— What you need to do —
From the listing below, return each line that includes "frontend".

▽

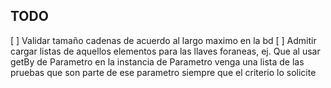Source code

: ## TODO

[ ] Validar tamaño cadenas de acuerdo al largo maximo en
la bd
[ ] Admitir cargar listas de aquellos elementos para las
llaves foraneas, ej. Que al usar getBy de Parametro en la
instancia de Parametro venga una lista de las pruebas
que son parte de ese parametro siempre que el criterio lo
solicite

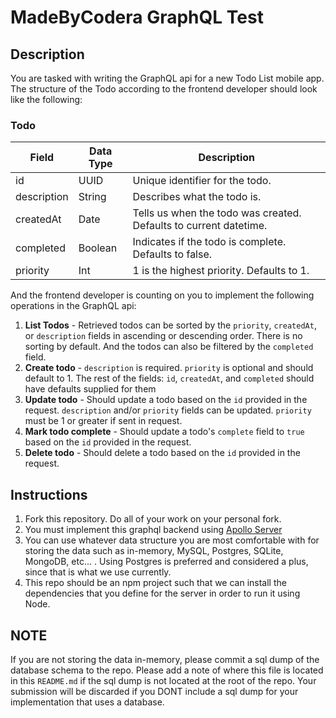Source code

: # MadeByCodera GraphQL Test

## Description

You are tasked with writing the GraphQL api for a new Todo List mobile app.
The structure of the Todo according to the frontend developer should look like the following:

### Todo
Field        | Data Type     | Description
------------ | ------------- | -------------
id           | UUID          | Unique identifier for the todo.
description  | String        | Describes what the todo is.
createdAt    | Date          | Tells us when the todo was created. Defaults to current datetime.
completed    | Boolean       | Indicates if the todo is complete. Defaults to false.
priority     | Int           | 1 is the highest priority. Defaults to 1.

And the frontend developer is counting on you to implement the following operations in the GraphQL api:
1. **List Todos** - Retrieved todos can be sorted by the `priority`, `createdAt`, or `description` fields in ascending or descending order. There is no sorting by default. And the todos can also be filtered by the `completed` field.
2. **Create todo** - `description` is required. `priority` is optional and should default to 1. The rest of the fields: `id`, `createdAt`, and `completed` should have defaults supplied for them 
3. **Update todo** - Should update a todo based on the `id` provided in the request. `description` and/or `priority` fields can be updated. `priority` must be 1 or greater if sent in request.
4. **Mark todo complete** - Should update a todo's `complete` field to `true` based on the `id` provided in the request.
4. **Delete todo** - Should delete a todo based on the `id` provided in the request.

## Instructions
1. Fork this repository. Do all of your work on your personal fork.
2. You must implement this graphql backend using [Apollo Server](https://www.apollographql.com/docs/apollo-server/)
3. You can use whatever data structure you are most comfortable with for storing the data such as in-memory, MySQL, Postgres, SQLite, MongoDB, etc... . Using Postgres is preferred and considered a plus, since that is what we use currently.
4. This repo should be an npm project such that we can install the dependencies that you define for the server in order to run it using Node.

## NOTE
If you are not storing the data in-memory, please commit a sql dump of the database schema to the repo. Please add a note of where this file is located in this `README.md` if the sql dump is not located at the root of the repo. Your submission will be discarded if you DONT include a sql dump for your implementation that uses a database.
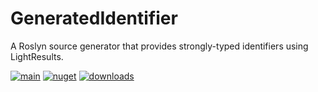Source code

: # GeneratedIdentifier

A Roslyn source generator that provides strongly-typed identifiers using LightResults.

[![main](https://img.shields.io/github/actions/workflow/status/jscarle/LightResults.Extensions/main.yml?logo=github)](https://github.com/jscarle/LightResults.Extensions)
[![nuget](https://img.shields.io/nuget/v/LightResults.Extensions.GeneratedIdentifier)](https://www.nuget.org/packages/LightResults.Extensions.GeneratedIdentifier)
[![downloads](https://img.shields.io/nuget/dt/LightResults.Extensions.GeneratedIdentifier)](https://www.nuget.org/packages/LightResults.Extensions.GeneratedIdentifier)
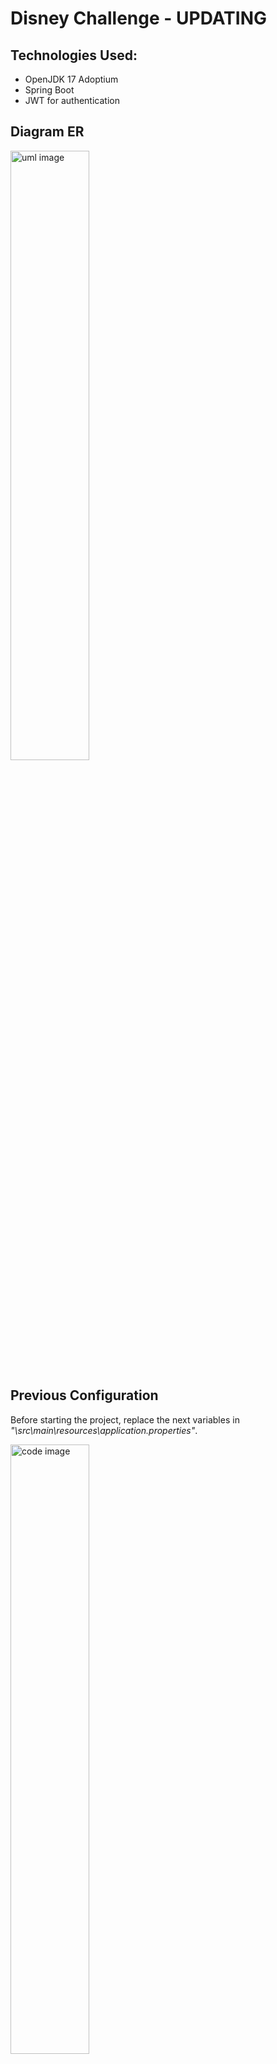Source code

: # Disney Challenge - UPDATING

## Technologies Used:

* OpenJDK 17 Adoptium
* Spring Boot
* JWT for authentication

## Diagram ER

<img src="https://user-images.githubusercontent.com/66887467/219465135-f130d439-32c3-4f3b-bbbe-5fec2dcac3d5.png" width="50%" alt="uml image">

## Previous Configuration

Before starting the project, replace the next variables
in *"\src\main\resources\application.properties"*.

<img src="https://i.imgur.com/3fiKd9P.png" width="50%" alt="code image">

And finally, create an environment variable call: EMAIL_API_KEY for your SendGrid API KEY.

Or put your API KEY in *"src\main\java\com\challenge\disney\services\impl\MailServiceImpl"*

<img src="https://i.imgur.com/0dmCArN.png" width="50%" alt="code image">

△

— Finished exercise —
The structure of the Todo according to the frontend developer should look like the following:
And the frontend developer is counting on you to implement the following operations in the GraphQL api:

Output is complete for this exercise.